Posted on 2009-07-15
2
711 Views
Last Modified: 2012-05-07
Hi:
I need to encrypt the data before adding or updating it to the fields in a record
And decrypt it when brows it on forms, reports or queries.
How come please?
0
Comment
Question by:Mohammad Alsolaiman
2 Comments
 
LVL 84

Accepted Solution

by:
Scott McDaniel (Microsoft Access MVP - EE MVE ) earned 500 total points
ID: 24857827
This is a massive subject. Access provides "encryption", but it only insures that users external to your database cannot see this data. Once the database is open in Access, the data is decrypted on the fly, and users can view the tables just as easily as viewing this webpage.
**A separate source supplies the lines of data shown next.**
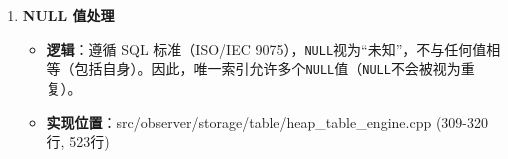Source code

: \documentclass[a4paper, 12pt]{article}
\begin{document}
\begin{enumerate}
\begin{itemize}
\begin{lstlisting}[language=C++]
    // 2. 构建新复合键
    int total_key_length = 0;
    for (const FieldMeta* field : index->index_meta().fields()) {
        total_key_length += field->len();
    }
    char* key_buffer = new char[total_key_length];
    int offset = 0;
    for (const FieldMeta* field : index->index_meta().fields()) {
        const char* field_data = new_record.data() + field->offset();
        memcpy(key_buffer + offset, field_data, field->len());
        offset += field->len();
    }

    // 3. 查询索引是否存在相同键
    std::list<RID> existing_rids;
    RC rc = index->get_entry(key_buffer, total_key_length, existing_rids);
    delete[] key_buffer;
    if (rc == RC::SUCCESS && !existing_rids.empty()) {
        // 排除当前记录自身（索引字段未变更的情况）
        bool is_self = false;
        for (const RID& rid : existing_rids) {
            if (rid == new_record.rid()) {
                is_self = true;
                break;
            }
        }
        if (!is_self) {
            return RC::RECORD_DUPLICATE_KEY; // 存在其他记录的重复键
        }
    }
}
        \end{lstlisting}
        \item \textbf{排除自身的必要性}：更新非索引字段时（如唯一索引在\texttt{id}，更新\texttt{name}），索引键未变，查询会返回当前记录自身，需排除以避免误判冲突。
    \end{itemize}

    \item \textbf{NULL 值处理}
    
\begin{itemize}
        \item \textbf{逻辑}：遵循 SQL 标准（ISO/IEC 9075），\texttt{NULL}视为“未知”，不与任何值相等（包括自身）。因此，唯一索引允许多个\texttt{NULL}值（\texttt{NULL}不会被视为重复）。
        \item \textbf{实现位置}：src/observer/storage/table/heap\_table\_engine.cpp (309-320行, 523行)
    \end{itemize}
\end{enumerate}
\end{document}
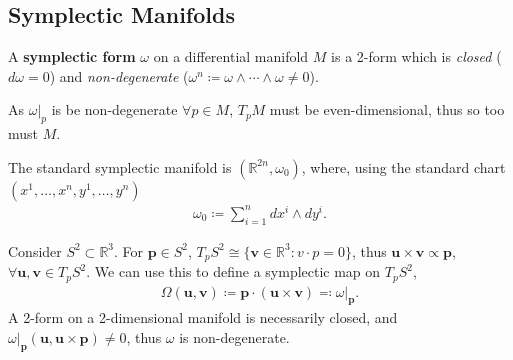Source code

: \documentclass[11pt, final]{article}
\begin{document}
	
\subsection{Symplectic Manifolds}

\begin{definition}
	A \textbf{symplectic form} $\omega$ on a differential manifold $M$ is a 2-form which is \textit{closed} ($d\omega = 0$) and \textit{non-degenerate} ($\omega^n \coloneqq \omega \wedge \cdots \wedge \omega \neq 0$).
\end{definition}
\begin{remark}
	As $\omega|_p$ is be non-degenerate $\forall p \in M$, $T_pM$ must be even-dimensional, thus so too must $M$.
\end{remark}

\begin{example}
	The standard symplectic manifold is $\left( \mathbb{R}^{2n},\omega_0 \right)$, where, using the standard chart $(x^1, \ldots, x^n, y^1, \ldots, y^n)$
		\begin{align}
			\omega_0 \coloneqq \sum_{i=1}^n dx^i \wedge dy^i.
		\end{align}
\end{example}

\begin{example}
	Consider $S^2 \subset \mathbb{R}^3$. For $\mathbf{p} \in S^2$, $T_pS^2 \cong \{ \mathbf{v} \in \mathbb{R}^3 : v \cdot p = 0\}$, thus ${\mathbf{u} \times \mathbf{v}} \propto \mathbf{p}$, $\forall \mathbf{u}, \mathbf{v} \in T_pS^2$. We can use this to define a symplectic map on $T_pS^2$, 
		\begin{align}
			\Omega(\mathbf{u},\mathbf{v}) \coloneqq \mathbf{p} \cdot (\mathbf{u}\times\mathbf{v}) \eqqcolon \omega|_{\mathbf{p}}.
		\end{align}
	A 2-form on a 2-dimensional manifold is necessarily closed, and ${\omega|_\mathbf{p}(\mathbf{u},\mathbf{u}\times \mathbf{p}) \neq 0}$, thus $\omega$ is non-degenerate.
\end{example}
\end{document}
How do you want to encrypt? Will your user provide a hash for the encryption, or will you?

What "level" of encryption? How secure does this need to be?

IMO, in order to do this, you'll need to move to unbound forms. Using this method, you could then (a) capture the data the user enters in the form and then (b) encrypt it before your code writes to the table.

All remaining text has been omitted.